Percentage of Native Hawaiians shrinking in Hawaii census
By Christie Wilson
Advertiser Maui Bureau
By Christie Wilson
Hawai'i County has the largest percentage of Native Hawaiians and Pacific Islanders in the state — and the nation — followed by Maui, Kaua'i and Honolulu counties, according to population estimates released yesterday by the U.S. Census Bureau.
But in each of the four counties, those percentages are dropping, according to the data.
The estimates also show increases in the state's oldest and youngest residents, raising concerns about the need for more programs and services.
The census data show that 28.6 percent of Hawai'i County's population for July 1, 2007, was Native Hawaiian or Pacific Islander, alone or in combination with other races. On Maui, Native Hawaiians and Pacific Islanders made up 23.4 percent of residents; on Kaua'i, 22.9 percent; and in Honolulu, 19 percent.
Statewide, Native Hawaiians and other Pacific Islanders accounted for 21 percent of the population, down from the 23.4 percent at the time of the April 2000 census.
One reason for recent declines in Native Hawaiian population estimates is that the current group of reproductive-age young people is a bit smaller than usual, said Shawn Kana'iaupuni, a demographer with Kamehameha Schools and a member of the Race and Ethnicity Advisory Committee to the Census Bureau.
"Our projections show that's just a blip, a temporary thing, and that the long-term trend for an increasing Native Hawaiian population still has not changed," she said.
"It's like the economy: It goes up and down, but in the long term it's up."
She said the numbers are expected to turn around by 2010.
ALSO FEWER ASIANS
The percentage of Asians, alone or in combination with other races, also declined in all four counties, although in Honolulu they remain the majority group at 58.8 percent.
Asians make up 54.9 percent of the state's total population, compared with 58.2 percent in April 2000.
Whites, alone or in combination with other races, comprise the largest percentage of the population in Maui, Kaua'i and Hawai'i counties, and accounted for 42.5 percent of the state's total population, up from the 40.3 percent in April 2000.
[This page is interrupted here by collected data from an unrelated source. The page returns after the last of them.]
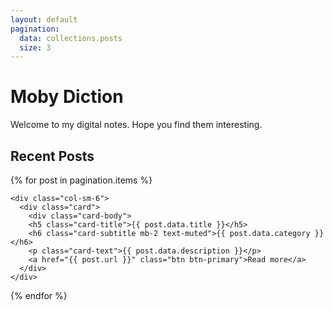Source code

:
 ```yaml
---
layout: default
pagination:
  data: collections.posts
  size: 3
---
```

# Moby Diction
Welcome to my digital notes. Hope you find them interesting.

## Recent Posts

<div class="row">
  {% for post in pagination.items %}

    <div class="col-sm-6">
      <div class="card">
        <div class="card-body">
        <h5 class="card-title">{{ post.data.title }}</h5>
        <h6 class="card-subtitle mb-2 text-muted">{{ post.data.category }}</h6>
        <p class="card-text">{{ post.data.description }}</p>
        <a href="{{ post.url }}" class="btn btn-primary">Read more</a>
      </div>
    </div>

{% endfor %}

</div>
The census data on race are complex, because they refer to the population who reported a race alone or in combination with one or more other races. Those who report they are Asian and white, for example, are counted in both categories. That's also why the combined percentages for each county don't add up to 100 percent.
The numbers reveal significant increases in the state's elderly residents, with those 65 and older accounting for 14.3 percent of Hawai'i's total population in 2007, up from 13.3 percent in 2000.
Honolulu had the highest percentage of residents age 65 and older at 14.9 percent, followed by Kaua'i County, 14.7 percent; Hawai'i County, 13.5 percent; and Maui County, 11.9 percent.
Those 85 years of age and older comprised 2.3 percent of the state's total population, compared with 1.4 percent in 2000.
The numerical increases are even more stunning. For Honolulu alone, there are 9,007 more residents age 85 and older than seven years ago, a 70.6 percent increase.
"An aging time bomb" is how Sylvia Yuen of the University of Hawai'i's Center on the Family described the trend.
"I don't think people fully realize what that means," she said. "Just because you make 85 doesn't mean all of a sudden you become frail, but a large percentage of people do become frail and more of them need some kind of assisted living or nursing home care, and at that point it really means that society and families have to be prepared for that and we really are not."
MEDIAN AGE NUMBERS
Honolulu had the youngest median age in the state of 37.7 years, followed by Hawai'i County at 38, Maui County at 38.4, and Kaua'i at 40.1.
Hawai'i County experienced the only drop in its median age, partly due to its large Native Hawaiian community and a nearly 24 percent increase in the number of children age 5 and younger from 2000 to 2007.
Kana'iaupuni said it's not surprising, since Native Hawaiians generally have bigger families, and within that population, the most rapidly increasing growth rates occur in the age group of 1 to 5 years old.
Just as the state's growing population of older residents will need increased assistance, so will its youngsters, especially in early education and support services for young families, she said.
To that end, Kamehameha Schools offers its Hi'ilani program to young families with infants, and the organization provides scholarships to preschoolers, and kindergarten-transition and literacy programs, she said.
With expansion at both ends of the age spectrum, Yuen said she would hate to see one generation pitted against another in a battle over limited resources.
"For younger ages, do we have enough childcare centers, do we have enough parental support, and what about the most vulnerable children, the homeless and those living in poverty? All of that is going to cost money, so who are we going to support — the youngest of the young or the oldest of the old?
"The answer should be both, of course."